Après avoir filmé plusieurs toréadors, Albert Serra a choisi de centrer son film sur la figure d’Andrés Roca Rey, torero né au Pérou, star dans son domaine. Même si le cinéaste confie que son désir de filmer ce rite est venu de ce qu’il n’en connaissait rien, il l’évoquait pourtant il y a plus de dix ans, lors d’un séminaire pour des étudiants de l’Université Paris VIII : « La corrida, c’est un rituel, avec une grande tradition, une organisation parfaite de l’espace et du temps, un côté symbolique de chaque moment. Tout est très codifié, très fermé. Mais en même temps , il y a le côté imprévisible du taureau. Le taureau est un animal sauvage qui a le pouvoir, s’il est très sauvage, s’il ne travaille pas bien, de détruire toute cette codification, il peut même tuer le torero[1]

Mort tous les après-midis

Serra ne se dérobe pas pour filmer la mise à mort, la disparition d’un être. Il n’enjolive pas la barbarie de l’acte derrière la joliesse des passes. Sa fascination manifeste pour son protagoniste ne l’empêche à aucun moment de montrer l’arbitraire de ces gestes anciens reproduits dans un âge où tuer les bêtes ne fait plus partie de notre quotidien ou de notre survie. Le montage accumule les coups de grâce, les fait durer, si bien qu’à la dernière on finit par en être écœuré, par n’en plus pouvoir d’assister à ce spectacle de la mort brutale, encore et encore.

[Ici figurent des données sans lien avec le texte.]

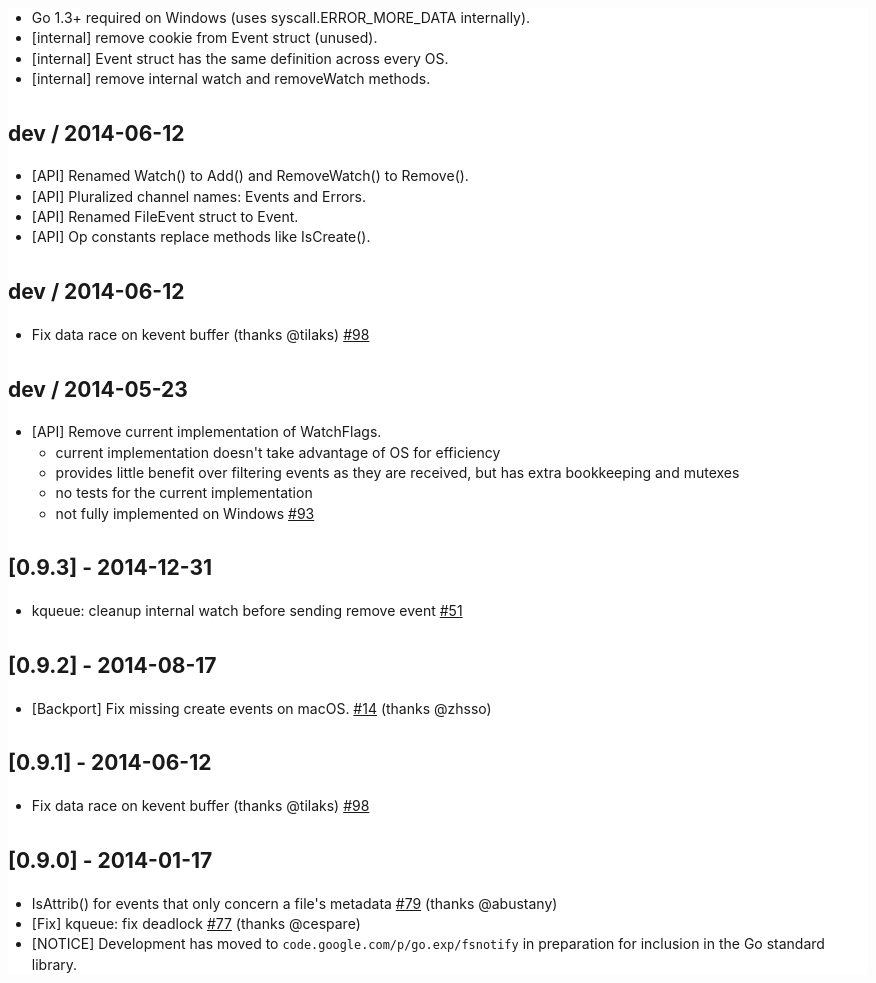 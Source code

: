 *   Go 1.3+ required on Windows (uses syscall.ERROR\_MORE\_DATA internally).
*   \[internal] remove cookie from Event struct (unused).
*   \[internal] Event struct has the same definition across every OS.
*   \[internal] remove internal watch and removeWatch methods.

## dev / 2014-06-12

*   \[API] Renamed Watch() to Add() and RemoveWatch() to Remove().
*   \[API] Pluralized channel names: Events and Errors.
*   \[API] Renamed FileEvent struct to Event.
*   \[API] Op constants replace methods like IsCreate().

## dev / 2014-06-12

*   Fix data race on kevent buffer (thanks @tilaks)
    [#98](https://github.com/howeyc/fsnotify/pull/98)

## dev / 2014-05-23

*   \[API] Remove current implementation of WatchFlags.
    *   current implementation doesn't take advantage of OS for efficiency
    *   provides little benefit over filtering events as they are received, but has
        extra bookkeeping and mutexes
    *   no tests for the current implementation
    *   not fully implemented on Windows
        [#93](https://github.com/howeyc/fsnotify/issues/93#issuecomment-39285195)

## \[0.9.3] - 2014-12-31

*   kqueue: cleanup internal watch before sending remove event
    [#51](https://github.com/fsnotify/fsnotify/issues/51)

## \[0.9.2] - 2014-08-17

*   \[Backport] Fix missing create events on macOS.
    [#14](https://github.com/fsnotify/fsnotify/issues/14) (thanks @zhsso)

## \[0.9.1] - 2014-06-12

*   Fix data race on kevent buffer (thanks @tilaks)
    [#98](https://github.com/howeyc/fsnotify/pull/98)

## \[0.9.0] - 2014-01-17

*   IsAttrib() for events that only concern a file's metadata [#79][] (thanks
    @abustany)
*   \[Fix] kqueue: fix deadlock [#77][] (thanks @cespare)
*   \[NOTICE] Development has moved to `code.google.com/p/go.exp/fsnotify` in
    preparation for inclusion in the Go standard library.


[#79]: https://github.com/howeyc/fsnotify/pull/79
[#77]: https://github.com/howeyc/fsnotify/pull/77
[#72]: https://github.com/howeyc/fsnotify/issues/72
[#71]: https://github.com/howeyc/fsnotify/issues/71
[#70]: https://github.com/howeyc/fsnotify/issues/70
[#63]: https://github.com/howeyc/fsnotify/issues/63
[#62]: https://github.com/howeyc/fsnotify/issues/62
[#60]: https://github.com/howeyc/fsnotify/issues/60
[#59]: https://github.com/howeyc/fsnotify/issues/59
[#49]: https://github.com/howeyc/fsnotify/issues/49
[#45]: https://github.com/howeyc/fsnotify/issues/45
[#40]: https://github.com/howeyc/fsnotify/issues/40
[#36]: https://github.com/howeyc/fsnotify/issues/36
[#33]: https://github.com/howeyc/fsnotify/issues/33
[#29]: https://github.com/howeyc/fsnotify/issues/29
[#25]: https://github.com/howeyc/fsnotify/issues/25
[#24]: https://github.com/howeyc/fsnotify/issues/24
[#21]: https://github.com/howeyc/fsnotify/issues/21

Dans sa structure du motif et de ses variations, Tardes de Soledad opère un détour. Après une succession de corridas, entrecoupées par les trajets en voiture jusqu’à l’arène, un crochet nous fait passer par la chambre d’hôtel où la star s’apprête avant la représentation. Après cette baisse de tension, ce changement de rythme et d’esthétique, revenir au combat devient intolérable , on espère en finir au plus vite, tant le film nous éprouve physiquement. « La mort est pour l’être le moment unique par excellence. C’est par rapport à lui que se définit rétroactivement le temps qualitatif de la vie. Il marque la frontière de la durée consciente et du temps objectif des choses. La mort n’est qu’un instant après un autre, mais c’est le dernier », écrivait le critique André Bazin dans son article « Mort tous les après-midis » paru dans Les Cahiers du cinéma. En filmant la mort, Serra s’identifie à son personnage qui la lui donne.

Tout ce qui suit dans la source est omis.